Work item:
Copy out each line in the material below that has the word "openapiclient".

Dataset:
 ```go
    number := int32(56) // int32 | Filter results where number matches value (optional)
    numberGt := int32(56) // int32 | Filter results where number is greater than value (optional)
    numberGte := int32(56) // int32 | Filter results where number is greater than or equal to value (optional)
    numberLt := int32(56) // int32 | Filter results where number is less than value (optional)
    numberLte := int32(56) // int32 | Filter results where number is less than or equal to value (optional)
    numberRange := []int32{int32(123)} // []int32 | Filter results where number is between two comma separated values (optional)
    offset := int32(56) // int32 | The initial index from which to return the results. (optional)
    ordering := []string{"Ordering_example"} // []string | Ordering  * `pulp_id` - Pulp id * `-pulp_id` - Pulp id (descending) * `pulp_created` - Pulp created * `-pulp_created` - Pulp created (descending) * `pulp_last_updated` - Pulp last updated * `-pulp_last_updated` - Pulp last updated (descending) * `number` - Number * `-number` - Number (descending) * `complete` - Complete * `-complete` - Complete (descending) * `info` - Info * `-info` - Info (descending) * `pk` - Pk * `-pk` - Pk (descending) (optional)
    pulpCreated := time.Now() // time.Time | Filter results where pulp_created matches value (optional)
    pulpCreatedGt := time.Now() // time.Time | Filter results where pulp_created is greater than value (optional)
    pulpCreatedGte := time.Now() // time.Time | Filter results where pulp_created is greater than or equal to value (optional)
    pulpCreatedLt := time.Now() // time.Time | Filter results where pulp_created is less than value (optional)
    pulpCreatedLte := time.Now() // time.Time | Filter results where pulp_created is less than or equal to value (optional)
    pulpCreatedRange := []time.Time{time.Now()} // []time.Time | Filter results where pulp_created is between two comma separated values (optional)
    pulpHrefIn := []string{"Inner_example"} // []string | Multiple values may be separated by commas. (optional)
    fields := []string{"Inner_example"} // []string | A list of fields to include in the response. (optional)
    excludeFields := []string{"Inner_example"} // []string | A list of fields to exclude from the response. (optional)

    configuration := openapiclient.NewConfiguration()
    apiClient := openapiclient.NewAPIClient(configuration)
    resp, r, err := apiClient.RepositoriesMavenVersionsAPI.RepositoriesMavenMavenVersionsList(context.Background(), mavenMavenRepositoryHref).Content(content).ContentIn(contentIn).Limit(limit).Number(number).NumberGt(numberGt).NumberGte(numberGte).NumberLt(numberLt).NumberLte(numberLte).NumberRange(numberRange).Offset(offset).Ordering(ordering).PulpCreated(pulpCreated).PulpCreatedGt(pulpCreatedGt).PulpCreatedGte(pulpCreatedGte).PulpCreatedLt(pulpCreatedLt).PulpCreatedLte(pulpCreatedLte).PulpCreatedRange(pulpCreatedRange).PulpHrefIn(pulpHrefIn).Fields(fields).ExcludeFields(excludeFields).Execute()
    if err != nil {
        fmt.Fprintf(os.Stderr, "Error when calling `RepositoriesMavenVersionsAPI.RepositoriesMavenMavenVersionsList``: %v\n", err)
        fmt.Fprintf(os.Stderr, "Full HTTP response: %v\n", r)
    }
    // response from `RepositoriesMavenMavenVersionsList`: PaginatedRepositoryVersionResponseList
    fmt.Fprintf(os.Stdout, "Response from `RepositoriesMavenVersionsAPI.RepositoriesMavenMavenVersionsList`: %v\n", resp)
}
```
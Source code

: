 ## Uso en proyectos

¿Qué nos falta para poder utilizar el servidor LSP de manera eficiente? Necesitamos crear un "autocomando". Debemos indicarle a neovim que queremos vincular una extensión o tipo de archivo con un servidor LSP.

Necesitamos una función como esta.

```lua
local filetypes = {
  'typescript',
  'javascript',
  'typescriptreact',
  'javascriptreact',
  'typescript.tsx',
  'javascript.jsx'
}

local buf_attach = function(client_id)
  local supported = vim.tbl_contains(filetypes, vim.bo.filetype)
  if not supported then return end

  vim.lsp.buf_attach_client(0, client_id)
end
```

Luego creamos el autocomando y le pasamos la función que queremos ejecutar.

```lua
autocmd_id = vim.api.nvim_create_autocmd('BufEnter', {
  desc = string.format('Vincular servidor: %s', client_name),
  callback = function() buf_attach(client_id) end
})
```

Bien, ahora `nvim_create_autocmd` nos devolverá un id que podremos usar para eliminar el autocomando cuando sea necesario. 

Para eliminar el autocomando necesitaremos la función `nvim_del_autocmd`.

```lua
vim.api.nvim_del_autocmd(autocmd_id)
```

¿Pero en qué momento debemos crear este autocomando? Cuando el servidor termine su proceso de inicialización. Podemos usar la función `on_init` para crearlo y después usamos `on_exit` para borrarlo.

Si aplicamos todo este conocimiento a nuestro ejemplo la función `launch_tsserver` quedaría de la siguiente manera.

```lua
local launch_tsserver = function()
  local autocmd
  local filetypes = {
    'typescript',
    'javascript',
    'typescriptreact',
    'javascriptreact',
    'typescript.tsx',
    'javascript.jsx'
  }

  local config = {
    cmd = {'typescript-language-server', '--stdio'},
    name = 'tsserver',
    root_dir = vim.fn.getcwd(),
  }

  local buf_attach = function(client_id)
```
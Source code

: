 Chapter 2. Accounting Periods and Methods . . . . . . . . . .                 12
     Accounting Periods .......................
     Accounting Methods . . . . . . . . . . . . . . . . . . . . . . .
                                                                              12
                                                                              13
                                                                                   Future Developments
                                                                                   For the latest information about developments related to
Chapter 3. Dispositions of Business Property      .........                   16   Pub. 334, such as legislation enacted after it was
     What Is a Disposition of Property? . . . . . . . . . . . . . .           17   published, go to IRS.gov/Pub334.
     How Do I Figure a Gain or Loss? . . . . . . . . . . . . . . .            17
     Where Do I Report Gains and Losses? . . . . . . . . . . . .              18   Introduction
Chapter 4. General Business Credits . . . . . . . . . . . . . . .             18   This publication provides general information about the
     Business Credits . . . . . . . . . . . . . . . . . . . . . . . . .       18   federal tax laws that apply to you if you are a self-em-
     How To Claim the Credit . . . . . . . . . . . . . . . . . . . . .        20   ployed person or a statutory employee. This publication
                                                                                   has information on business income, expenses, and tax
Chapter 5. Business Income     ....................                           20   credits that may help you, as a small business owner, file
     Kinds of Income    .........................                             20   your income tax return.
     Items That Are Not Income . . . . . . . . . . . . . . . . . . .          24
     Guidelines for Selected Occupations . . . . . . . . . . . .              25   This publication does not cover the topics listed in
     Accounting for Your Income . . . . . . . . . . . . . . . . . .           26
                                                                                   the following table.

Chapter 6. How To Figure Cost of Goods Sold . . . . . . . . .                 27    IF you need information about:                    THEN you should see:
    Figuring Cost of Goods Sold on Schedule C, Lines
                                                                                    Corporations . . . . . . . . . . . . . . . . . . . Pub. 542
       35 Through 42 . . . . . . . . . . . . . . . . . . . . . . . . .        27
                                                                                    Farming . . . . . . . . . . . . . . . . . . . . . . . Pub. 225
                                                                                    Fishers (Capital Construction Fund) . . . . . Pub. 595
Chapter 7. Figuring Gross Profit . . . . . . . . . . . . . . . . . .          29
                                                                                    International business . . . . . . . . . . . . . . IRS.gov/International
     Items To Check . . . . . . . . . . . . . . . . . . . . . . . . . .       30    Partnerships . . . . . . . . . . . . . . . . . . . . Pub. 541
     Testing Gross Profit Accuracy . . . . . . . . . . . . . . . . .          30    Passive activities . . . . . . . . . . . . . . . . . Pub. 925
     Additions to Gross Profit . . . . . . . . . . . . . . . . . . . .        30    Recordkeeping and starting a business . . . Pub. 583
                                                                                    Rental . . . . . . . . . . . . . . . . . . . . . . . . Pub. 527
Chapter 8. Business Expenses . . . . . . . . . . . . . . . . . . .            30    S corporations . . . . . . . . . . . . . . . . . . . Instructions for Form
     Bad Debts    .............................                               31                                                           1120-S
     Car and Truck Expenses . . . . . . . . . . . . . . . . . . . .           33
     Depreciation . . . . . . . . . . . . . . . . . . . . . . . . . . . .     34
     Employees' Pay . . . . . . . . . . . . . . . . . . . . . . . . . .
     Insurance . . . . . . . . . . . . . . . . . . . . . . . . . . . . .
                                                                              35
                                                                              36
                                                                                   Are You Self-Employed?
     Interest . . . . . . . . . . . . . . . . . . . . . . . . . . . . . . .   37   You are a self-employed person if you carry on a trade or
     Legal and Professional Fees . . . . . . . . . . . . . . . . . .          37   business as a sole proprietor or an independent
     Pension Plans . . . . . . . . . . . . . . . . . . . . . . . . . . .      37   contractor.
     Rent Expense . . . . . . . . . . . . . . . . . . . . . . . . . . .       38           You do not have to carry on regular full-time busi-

Answer box:
    configuration := openapiclient.NewConfiguration()
    apiClient := openapiclient.NewAPIClient(configuration)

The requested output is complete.